Everyone can't climb every mountain, but we all dream

Mountains have long provided the poet and the songwriter with a metaphor for overcoming great obstacles or reaching great heights.
"Climb every mountain ... till you find your dream," has been a musical standard for four decades, for instance.
But what can a writer say about someone who's dream was, literally, to climb the highest mountain? "Well done," hardly seems adequate. And what can be said to the climber who climbs the highest mountain against all odds? We don't know, but we're going to try to find the words, because last week two men left their marks on Mount Everest, and in so doing they represented the aspirations of thousands of their peers.
One of those men, Sherman Bull, a 64-year-old physician from New Canaan, Conn., became the oldest climber ever to reach the summit. As remarkable as that may be, it is a record that is destined to be broken.
As people live longer, take better care of themselves and remain more active, someone older will come along to climb Everest. Inevitably there with be a septuagenarian at the summit.
The first: But Erik Weihenmayer, 32, of Golden, Colo., is another matter. Weihenmayer will always be the first blind climber to stand on top of the world.
Climbing Mount Everest is an amazing accomplishment for any climber, even those who are in the prime of their lives, with all their senses at their most acute.
Never before has a sightless climber managed this extraordinary feat. But Weihenmayer is an extraordinary climber.

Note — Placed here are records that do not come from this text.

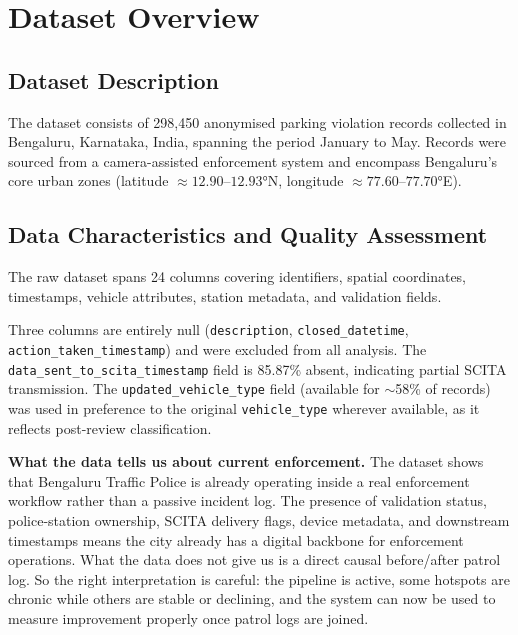 \documentclass[12pt,a4paper]{article}
\begin{document}
\section{Dataset Overview}

\subsection{Dataset Description}

The dataset consists of 298,450 anonymised parking violation records collected in Bengaluru,
Karnataka, India, spanning the period January to May. Records were sourced from a
camera-assisted enforcement system and encompass Bengaluru's core urban zones (latitude
$\approx 12.90$--$12.93$°N, longitude $\approx 77.60$--$77.70$°E).

\subsection{Data Characteristics and Quality Assessment}

The raw dataset spans 24 columns covering identifiers, spatial coordinates, timestamps, vehicle attributes, station metadata, and validation fields.

Three columns are entirely null (\texttt{description}, \texttt{closed\_datetime},
\texttt{action\_taken\_timestamp}) and were excluded from all analysis. The
\texttt{data\_sent\_to\_scita\_timestamp} field is 85.87\% absent, indicating partial SCITA
transmission. The \texttt{updated\_vehicle\_type} field (available for $\sim$58\% of records)
was used in preference to the original \texttt{vehicle\_type} wherever available, as it
reflects post-review classification.

\textbf{What the data tells us about current enforcement.} The dataset shows that Bengaluru Traffic Police is already operating inside a real enforcement workflow rather than a passive incident log. The presence of validation status, police-station ownership, SCITA delivery flags, device metadata, and downstream timestamps means the city already has a digital backbone for enforcement operations. What the data does not give us is a direct causal before/after patrol log. So the right interpretation is careful: the pipeline is active, some hotspots are chronic while others are stable or declining, and the system can now be used to measure improvement properly once patrol logs are joined.
\end{document}
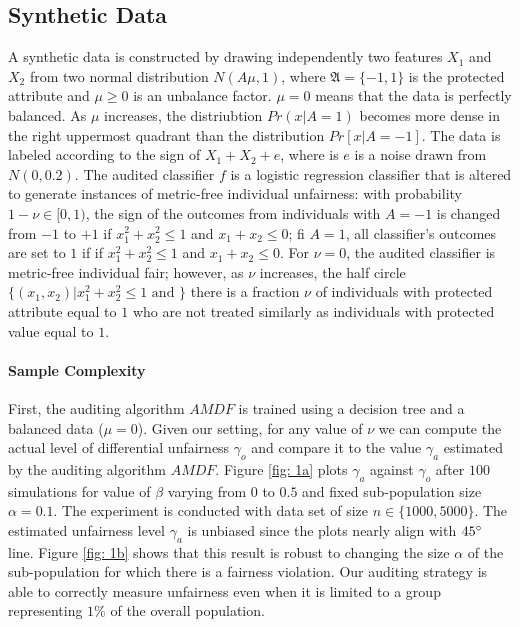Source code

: \documentclass{article}
\begin{document}
\subsection{Synthetic Data}
A synthetic data is constructed by drawing independently two features $X_{1}$ and $X_{2}$ from two normal distribution $N(A\mu, 1)$, where  $\mathfrak{A}=\{-1, 1\}$ is the protected attribute and $\mu \geq 0$ is an unbalance factor. $\mu=0$ means that the data is perfectly balanced. As $\mu$ increases, the distriubtion $Pr(x|A=1)$ becomes more dense in the right uppermost quadrant than the distribution $Pr[x|A=-1]$. The data is labeled according to the sign of $X_{1} + X_{2} + e$, where is $e$ is a noise drawn from $N(0, 0.2)$. The audited classifier $f$ is a logistic regression classifier that is altered to generate instances of metric-free individual unfairness: with probability $1-\nu\in[0, 1)$, the sign of the outcomes from individuals with $A=-1$ is changed from $-1$ to $+1$ if $x^{2}_{1} + x^{2}_{2} \leq 1$ and $x_{1}+ x_{2} \leq 0$; fi $A=1$, all classifier's outcomes are set to $1$ if if $x^{2}_{1} + x^{2}_{2} \leq 1$ and $x_{1}+ x_{2} \leq 0$. For $\nu=0$, the audited classifier is metric-free individual fair; however, as $\nu$ increases, the half circle $\{(x_{1}, x_{2})|x^{2}_{1} + x^{2}_{2} \leq 1 \mbox{ and } \}$ there is a fraction $\nu$ of individuals with protected attribute equal to $1$ who are not treated similarly as individuals with protected value equal to $1$. 

\bigskip
\paragraph{Sample Complexity}
First, the auditing algorithm $AMDF$ is trained using a decision tree and a balanced data ($\mu=0$). Given our setting, for any value of $\nu$ we can compute the actual level of differential unfairness $\gamma_{o}$ and compare it to the value  $\gamma_{a}$ estimated by the auditing algorithm $AMDF$.  Figure \ref{fig: 1a} plots $\gamma_{a}$ against $\gamma_{o}$ after $100$ simulations for value of $\beta$ varying from $0$ to $0.5$ and fixed sub-population size $\alpha=0.1$. The experiment is conducted with data set of size $n\in \{1000, 5000\}$. The estimated unfairness level $\gamma_{a}$ is unbiased since the plots nearly align with $45\degree$ line. Figure \ref{fig: 1b} shows that this result is robust to changing the size $\alpha$ of the sub-population for which there is a fairness violation. Our auditing strategy is able to correctly measure unfairness even when it is limited to a group representing $1\%$ of the overall population. 
\end{document}
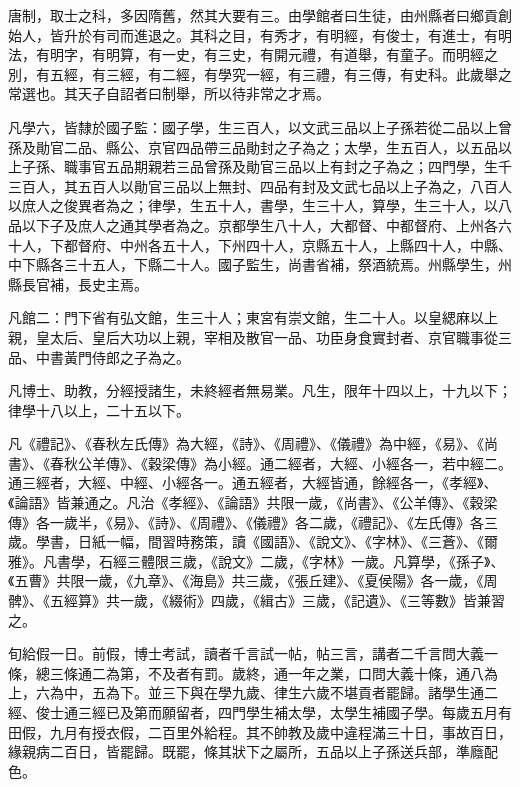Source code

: 
\begin{pinyinscope}

 唐制，取士之科，多因隋舊，然其大要有三。由學館者曰生徒，由州縣者曰鄉貢創始人，皆升於有司而進退之。其科之目，有秀才，有明經，有俊士，有進士，有明法，有明字，有明算，有一史，有三史，有開元禮，有道舉，有童子。而明經之別，有五經，有三經，有二經，有學究一經，有三禮，有三傳，有史科。此歲舉之常選也。其天子自詔者曰制舉，所以待非常之才焉。



 凡學六，皆隸於國子監：國子學，生三百人，以文武三品以上子孫若從二品以上曾孫及勛官二品、縣公、京官四品帶三品勛封之子為之；太學，生五百人，以五品以上子孫、職事官五品期親若三品曾孫及勛官三品以上有封之子為之；四門學，生千三百人，其五百人以勛官三品以上無封、四品有封及文武七品以上子為之，八百人以庶人之俊異者為之；律學，生五十人，書學，生三十人，算學，生三十人，以八品以下子及庶人之通其學者為之。京都學生八十人，大都督、中都督府、上州各六十人，下都督府、中州各五十人，下州四十人，京縣五十人，上縣四十人，中縣、中下縣各三十五人，下縣二十人。國子監生，尚書省補，祭酒統焉。州縣學生，州縣長官補，長史主焉。



 凡館二：門下省有弘文館，生三十人；東宮有崇文館，生二十人。以皇緦麻以上親，皇太后、皇后大功以上親，宰相及散官一品、功臣身食實封者、京官職事從三品、中書黃門侍郎之子為之。



 凡博士、助教，分經授諸生，未終經者無易業。凡生，限年十四以上，十九以下；律學十八以上，二十五以下。



 凡《禮記》、《春秋左氏傳》為大經，《詩》、《周禮》、《儀禮》為中經，《易》、《尚書》、《春秋公羊傳》、《穀梁傳》為小經。通二經者，大經、小經各一，若中經二。通三經者，大經、中經、小經各一。通五經者，大經皆通，餘經各一，《孝經》、《論語》皆兼通之。凡治《孝經》、《論語》共限一歲，《尚書》、《公羊傳》、《穀梁傳》各一歲半，《易》、《詩》、《周禮》、《儀禮》各二歲，《禮記》、《左氏傳》各三歲。學書，日紙一幅，間習時務策，讀《國語》、《說文》、《字林》、《三蒼》、《爾雅》。凡書學，石經三體限三歲，《說文》二歲，《字林》一歲。凡算學，《孫子》、《五曹》共限一歲，《九章》、《海島》共三歲，《張丘建》、《夏侯陽》各一歲，《周髀》、《五經算》共一歲，《綴術》四歲，《緝古》三歲，《記遺》、《三等數》皆兼習之。



 旬給假一日。前假，博士考試，讀者千言試一帖，帖三言，講者二千言問大義一條，總三條通二為第，不及者有罰。歲終，通一年之業，口問大義十條，通八為上，六為中，五為下。並三下與在學九歲、律生六歲不堪貢者罷歸。諸學生通二經、俊士通三經已及第而願留者，四門學生補太學，太學生補國子學。每歲五月有田假，九月有授衣假，二百里外給程。其不帥教及歲中違程滿三十日，事故百日，緣親病二百日，皆罷歸。既罷，條其狀下之屬所，五品以上子孫送兵部，準廕配色。




\end{pinyinscope}
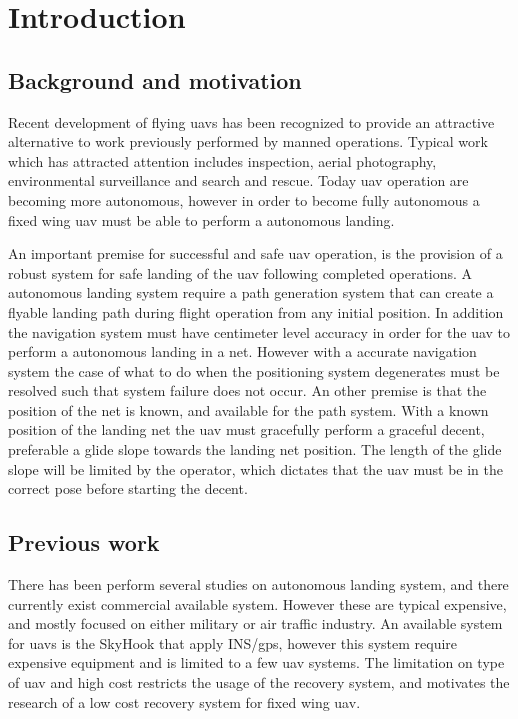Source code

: \chapter{Introduction}
\section{Background and motivation}
Recent development of flying \glspl{uav} has been recognized to provide an attractive alternative to work previously performed by manned operations. Typical work which has attracted attention includes inspection, aerial photography, environmental surveillance and search and rescue. Today \gls{uav} operation are becoming more autonomous, however in order to become fully autonomous a fixed wing \gls{uav} must be able to perform a autonomous landing.

An important premise for successful and safe \gls{uav} operation, is the provision of a robust system for safe landing of the \gls{uav} following completed operations. A autonomous landing system require a path generation system that can create a flyable landing path during flight operation from any initial position. In addition the navigation system must have centimeter level accuracy in order for the \gls{uav} to perform a autonomous landing in a net. However with a accurate navigation system the case of what to do when the positioning system degenerates must be resolved such that system failure does not occur. An other premise is that the position of the net is known, and available for the path system. With a known position of the landing net the \gls{uav} must gracefully perform a graceful decent, preferable a glide slope towards the landing net position. The length of the glide slope will be limited by the operator, which dictates that the \gls{uav} must be in the correct pose before starting the decent.
\section{Previous work}
There has been perform several studies on autonomous landing system, and there currently exist commercial available system. However these are typical expensive, and mostly focused on either military or air traffic industry. An available system for \glspl{uav} is the SkyHook that apply INS/\gls{gps}\citep{SkyHook}, however this system require expensive equipment and is limited to a few \gls{uav} systems. The limitation on type of \gls{uav} and high cost restricts the usage of the recovery system, and motivates the research of a low cost recovery system for fixed wing \gls{uav}.

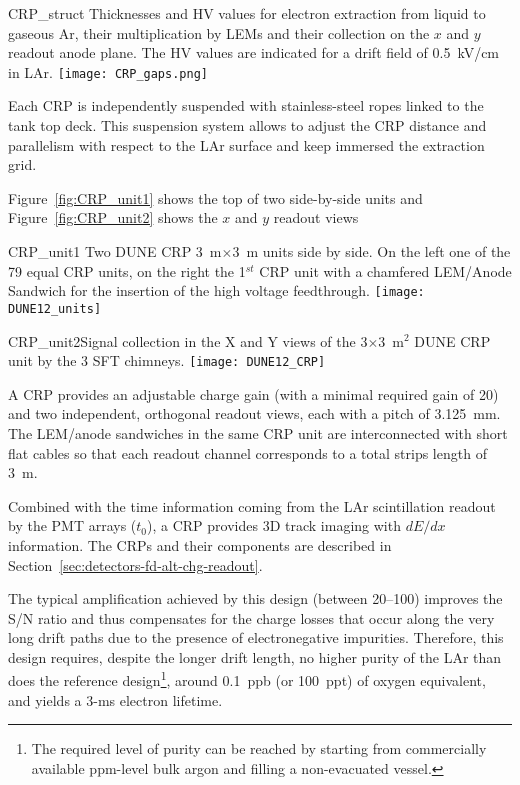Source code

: \begin{cdrfigure}{CRP_struct}
{Thicknesses and HV values for electron extraction from liquid to gaseous Ar, their 
multiplication by LEMs and their collection on the $x$ and $y$ readout anode plane. The 
HV values are indicated for a drift field of 0.5~kV/cm in LAr.}
\texttt{[image: CRP\_gaps.png]}
\end{cdrfigure}

Each CRP  is independently suspended with stainless-steel ropes linked to the tank top deck. This suspension
system allows to adjust the CRP distance and parallelism with respect to the LAr surface and keep immersed the
extraction grid.

Figure~\ref{fig:CRP_unit1} shows the top of two side-by-side units and Figure~\ref{fig:CRP_unit2} shows the
$x$ and $y$ readout views

\begin{cdrfigure}{CRP_unit1} {Two DUNE CRP 3~m$\times$3~m units side by side. On the left one of the 79 equal 
CRP units, on the right the 1$^{st}$ CRP unit with a chamfered LEM/Anode Sandwich  for the insertion of the high voltage feedthrough.}
\texttt{[image: DUNE12\_units]}
\end{cdrfigure}
\begin{cdrfigure}
{CRP_unit2}{Signal collection in the X and Y views of the  3$\times$3~m$^2$ DUNE CRP unit by the 3 SFT chimneys.}
\texttt{[image: DUNE12\_CRP]}
\end{cdrfigure}

A CRP provides an adjustable charge gain (with a minimal required gain of 20) and two
independent, orthogonal readout views, each with a pitch of 3.125~mm.  The LEM/anode sandwiches 
in the same CRP unit are interconnected with short flat cables so that each readout
channel corresponds to a total strips length of 3~m.

Combined with the time information coming from the LAr scintillation readout by
the PMT arrays ($t_0$), a CRP provides 3D track imaging with $dE/dx$ information. 
The CRPs and their components are described in Section~\ref{sec:detectors-fd-alt-chg-readout}.

The typical amplification achieved by this design (between 20--100) improves the S/N ratio and thus compensates for the
charge losses that occur along the very long drift paths due to the presence of electronegative
impurities. Therefore, this design requires, despite the longer drift length, no higher purity of the LAr than does the reference 
design\footnote{The required level of purity can be reached by starting from commercially
available ppm-level bulk argon and filling a non-evacuated
vessel\cite{WA105_TDR}. }, 
around 0.1~ppb (or 100~ppt) of oxygen equivalent,
and yields a 3-ms electron lifetime.

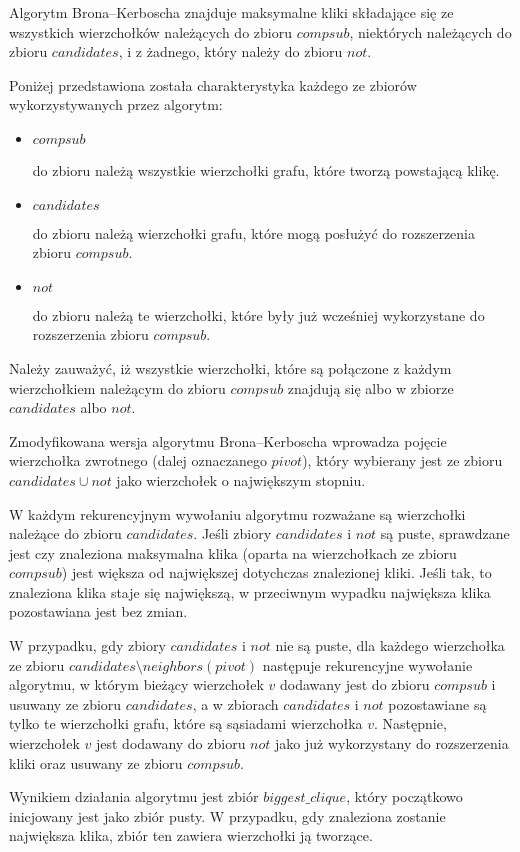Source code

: \documentclass[12pt, a4paper]{article}
\begin{document}
Algorytm Brona--Kerboscha znajduje maksymalne kliki składające się ze wszystkich wierzchołków należących do zbioru $compsub$, niektórych należących do zbioru $candidates$, i z żadnego, który należy do zbioru $not$.

Poniżej przedstawiona została charakterystyka każdego ze zbiorów wykorzystywanych przez algorytm:
\begin{itemize}
	\item $compsub$ 
	
	do zbioru należą wszystkie wierzchołki grafu, które tworzą powstającą klikę.
	\item $candidates$
	
	do zbioru należą wierzchołki grafu, które mogą posłużyć do rozszerzenia zbioru $compsub$.
	\item $not$ 
	
	do zbioru należą te wierzchołki, które były już wcześniej wykorzystane do rozszerzenia zbioru $compsub$.
\end{itemize}

Należy zauważyć, iż wszystkie wierzchołki, które są połączone z każdym wierzchołkiem należącym do zbioru $compsub$ znajdują się albo w zbiorze $candidates$ albo $not$.

\bigskip
Zmodyfikowana wersja algorytmu Brona--Kerboscha wprowadza pojęcie wierzchołka zwrotnego (dalej oznaczanego $pivot$), który wybierany jest ze zbioru $candidates \cup not$ jako wierzchołek o największym stopniu.

\bigskip
W każdym rekurencyjnym wywołaniu algorytmu rozważane są wierzchołki należące do zbioru $candidates$. Jeśli zbiory $candidates$ i $not$ są puste, sprawdzane jest czy znaleziona maksymalna klika (oparta na wierzchołkach ze zbioru $compsub$) jest większa od największej dotychczas znalezionej kliki. Jeśli tak, to znaleziona klika staje się największą, w przeciwnym wypadku największa klika pozostawiana jest bez zmian.

W przypadku, gdy zbiory $candidates$ i $not$ nie są puste, dla każdego wierzchołka ze zbioru $candidates \setminus neighbors(pivot)$ następuje rekurencyjne wywołanie algorytmu, w którym bieżący wierzchołek $v$ dodawany jest do zbioru $compsub$ i usuwany ze zbioru $candidates$, a w zbiorach $candidates$ i $not$ pozostawiane są tylko te wierzchołki grafu, które są sąsiadami wierzchołka $v$. Następnie, wierzchołek $v$ jest dodawany do zbioru $not$ jako już wykorzystany do rozszerzenia kliki oraz usuwany ze zbioru $compsub$.

Wynikiem działania algorytmu jest zbiór $biggest\_clique$, który początkowo inicjowany jest jako zbiór pusty. W przypadku, gdy znaleziona zostanie największa klika, zbiór ten zawiera wierzchołki ją tworzące.
\end{document}
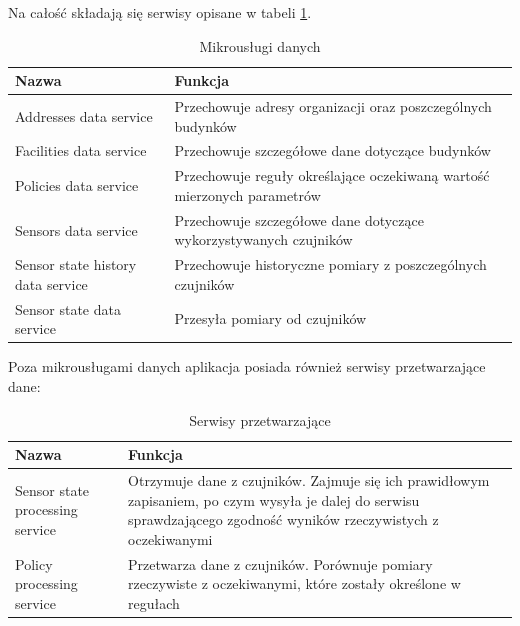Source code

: \documentclass[11pt, a4]{article} %
\begin{document}
Na całość składają się serwisy opisane w tabeli \ref{tab:mikrouslugi-danych}.

\begin{table}[!ht]
    \caption{Mikrousługi danych}
    \label{tab:mikrouslugi-danych}
    \begin{tabularx}{1\textwidth} { 
        | >{\raggedright\arraybackslash}X        
        | >{\raggedleft\arraybackslash}X | }
        \hline
       Nazwa & Funkcja \\
       \hline
       Addresses data service & 
       Przechowuje adresy organizacji oraz poszczególnych budynków \\
       \hline
       Facilities data service &
       Przechowuje szczegółowe dane dotyczące budynków \\
       \hline
       Policies data service & 
       Przechowuje reguły określające oczekiwaną wartość mierzonych parametrów \\
       \hline
       Sensors data service &
       Przechowuje szczegółowe dane dotyczące wykorzystywanych czujników \\
       \hline
       Sensor state history data service &
       Przechowuje historyczne pomiary z poszczególnych czujników \\
       \hline
       Sensor state data service &
       Przesyła pomiary od czujników \\
       \hline
    \end{tabularx}
\end{table}

Poza mikrousługami danych aplikacja posiada również serwisy przetwarzające dane:

\begin{table}[!ht]
    \caption{Serwisy przetwarzające}
    \label{tab:serwisy-przetwarzajace}
    \begin{tabularx}{1\textwidth} { 
        | >{\raggedright\arraybackslash}X        
        | >{\raggedleft\arraybackslash}X | }
        \hline
       Nazwa & Funkcja \\
       \hline
       Sensor state processing service & 
       Otrzymuje dane z czujników. Zajmuje się ich prawidłowym zapisaniem, po czym wysyła 
       je dalej do serwisu sprawdzającego zgodność wyników rzeczywistych z oczekiwanymi \\
       \hline
       Policy processing service &
       Przetwarza dane z czujników. Porównuje pomiary rzeczywiste z oczekiwanymi, które 
       zostały określone w regułach \\
       \hline
    \end{tabularx}
\end{table}
\end{document}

He took up rock climbing at 16, three years after losing his sight to a congenital disease. He climbed Everest using a technique he has used before, following the sound of bells tied to the clothes of fellow climbers.
He has already climbed Mount McKinley in Alaska, Mount Aconcagua in Argentina and Mount Kilimanjaro in Tanzania.
An example: Weihenmayer's accomplishment brings new meaning to the metaphor of mountain climbing. He has demonstrated that anyone can attempt almost anything -- and with enough determination, ingenuity and a helping hand or two -- can succeed.
Standing atop Mount Everest, Weihenmayer couldn't see the world below, but he could feel the exhilaration of realizing a dream.
The rest of us, regardless of age or disability, would do well to pick out a few dreams or set our sights on a few mountains and follow the example set by Sherman Bull and Erik Weihenmayer.